** Opening Recorded data block **

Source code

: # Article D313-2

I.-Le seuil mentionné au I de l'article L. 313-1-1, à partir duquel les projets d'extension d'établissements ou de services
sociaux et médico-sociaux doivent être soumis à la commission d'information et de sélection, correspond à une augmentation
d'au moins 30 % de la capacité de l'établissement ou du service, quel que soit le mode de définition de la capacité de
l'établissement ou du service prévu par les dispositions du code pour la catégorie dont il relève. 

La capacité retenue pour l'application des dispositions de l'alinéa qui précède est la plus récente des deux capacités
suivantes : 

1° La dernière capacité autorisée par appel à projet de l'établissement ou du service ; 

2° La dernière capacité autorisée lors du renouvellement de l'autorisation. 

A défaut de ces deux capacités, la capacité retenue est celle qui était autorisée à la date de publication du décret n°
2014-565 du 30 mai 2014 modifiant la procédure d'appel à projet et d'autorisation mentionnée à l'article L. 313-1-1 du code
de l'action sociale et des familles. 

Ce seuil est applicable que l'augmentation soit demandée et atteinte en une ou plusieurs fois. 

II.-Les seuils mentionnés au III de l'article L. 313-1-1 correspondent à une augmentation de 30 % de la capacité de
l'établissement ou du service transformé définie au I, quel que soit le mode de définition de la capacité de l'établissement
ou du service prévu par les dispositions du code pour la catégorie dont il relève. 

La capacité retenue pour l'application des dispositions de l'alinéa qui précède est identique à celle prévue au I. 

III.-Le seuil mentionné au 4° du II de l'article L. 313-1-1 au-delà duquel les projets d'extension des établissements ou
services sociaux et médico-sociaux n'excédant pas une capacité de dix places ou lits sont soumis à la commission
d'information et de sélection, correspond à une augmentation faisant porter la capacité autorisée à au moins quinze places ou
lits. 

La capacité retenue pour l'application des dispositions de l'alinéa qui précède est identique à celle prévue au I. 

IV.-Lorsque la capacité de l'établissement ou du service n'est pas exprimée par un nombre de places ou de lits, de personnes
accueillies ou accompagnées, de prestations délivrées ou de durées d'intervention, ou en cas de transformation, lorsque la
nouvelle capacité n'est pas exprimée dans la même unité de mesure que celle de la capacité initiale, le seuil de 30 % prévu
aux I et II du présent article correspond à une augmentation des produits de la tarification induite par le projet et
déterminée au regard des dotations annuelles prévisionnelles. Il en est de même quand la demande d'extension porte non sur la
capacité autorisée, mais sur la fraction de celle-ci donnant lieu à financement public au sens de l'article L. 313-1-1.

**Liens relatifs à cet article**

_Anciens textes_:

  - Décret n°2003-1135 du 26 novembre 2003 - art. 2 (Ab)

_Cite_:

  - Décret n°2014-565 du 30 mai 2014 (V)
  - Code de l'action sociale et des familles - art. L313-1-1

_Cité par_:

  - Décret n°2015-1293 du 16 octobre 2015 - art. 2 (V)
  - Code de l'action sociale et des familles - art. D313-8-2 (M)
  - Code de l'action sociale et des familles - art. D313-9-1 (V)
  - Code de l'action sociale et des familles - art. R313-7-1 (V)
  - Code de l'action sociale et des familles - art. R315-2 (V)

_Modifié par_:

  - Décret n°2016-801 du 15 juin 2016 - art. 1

** Closing Recorded data block **

- **Description of the task**
Print exactly the lines above, between the one holding "I.-Le seuil mentionné au I" and the one holding "2014-565 du 30 mai 2014 modifiant", inclusive, and nothing besides.

- **Answer area**
I.-Le seuil mentionné au I de l'article L. 313-1-1, à partir duquel les projets d'extension d'établissements ou de services
sociaux et médico-sociaux doivent être soumis à la commission d'information et de sélection, correspond à une augmentation
d'au moins 30 % de la capacité de l'établissement ou du service, quel que soit le mode de définition de la capacité de
l'établissement ou du service prévu par les dispositions du code pour la catégorie dont il relève. 

La capacité retenue pour l'application des dispositions de l'alinéa qui précède est la plus récente des deux capacités
suivantes : 

1° La dernière capacité autorisée par appel à projet de l'établissement ou du service ; 

2° La dernière capacité autorisée lors du renouvellement de l'autorisation. 

A défaut de ces deux capacités, la capacité retenue est celle qui était autorisée à la date de publication du décret n°
2014-565 du 30 mai 2014 modifiant la procédure d'appel à projet et d'autorisation mentionnée à l'article L. 313-1-1 du code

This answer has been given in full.